The missile can be deployed using lock before launch capability to engage targets in the forward hemisphere. It can be launched in 'lock after launch' mode to engage targets beyond the seeker acquisition range.
The missile gathers target positional data from aircraft sensors including radar or helmet mounted sight during close-in combat missions when target is located outside the off-boresight and visual limits of seeker. This capability ensures the aircraft's crew to perform over-the-shoulder firing in 'lock after launch' mode.
Missile guidance and sensors
The ASRAAM weapon is guided by an advanced, accurate focal plane array Imaging Infra-Red (IIR) seeker developed by Raytheon. The passive homing guidance system provides the ability to significantly track, acquire and engage targets beyond visual range (BVR) under severe clutter and countermeasures environmental situations.

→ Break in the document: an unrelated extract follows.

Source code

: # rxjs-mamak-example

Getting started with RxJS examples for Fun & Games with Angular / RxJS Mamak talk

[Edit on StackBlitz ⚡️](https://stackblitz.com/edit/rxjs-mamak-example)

The missile collects the target data using fibre optic gyro sensors and solid state accelerometers, stabilised in three axes. It can also gather target information from autonomous infrared search and track system.
Propulsion for the short range air-to-air missile
The missile's REMUS powerplant is unique in several respects. Manufactured by Royal Ordnance, Summerfield, the motor uses a proprietary strip steel laminate casing, rather than a conventional machined tubular casing. The laminated casing is stiffer, lighter, and much more tolerant of physical mishandling or shrapnel/spall/bullet damage in comparison with conventional designs. The casing forms a combustion chamber which exhausts through a blast tube and fixed geometry nozzle. With a 6.5" external diameter, the motor contains roughly 70% more propellant per unit length in comparison with the established Mk.36 Sidewinder motor. Using a low smoke, low flame propellant, the motor is designed with a boost only burn profile. As a result, the missile exhibits arguably the best kinematic performance of any contemporary WVR missile design.
The missile is controlled by a high torque servo package driving four independent tail surfaces. The Lucas Aerospace actuator package is wrapped around the exhaust blast tube.
Specifications
Missile Type
Air-to-air missile
Manufacturer
MBDA UK
Weight 88 kg
Length 2.90 m
Diameter 166 mm (motor diameter)
Warhead 10 kg blast/fragmentation
Detonation mechanism
laser proximity fuze and impact
Engine
dual-burn, high-impulse solid rocket motor
Wingspan
450 mm
Operational range
300 m – 50 km
Flight altitude N/A
Speed
Mach 3+
Guidance system
infrared homing, 128×128 element focal plane array, with lock-on after launch (LOAL) and strapdown inertial guidance
Launch platform Aircraft:
Royal Air Force: Tornado, Typhoon
Royal Australian Air Force: F/A-18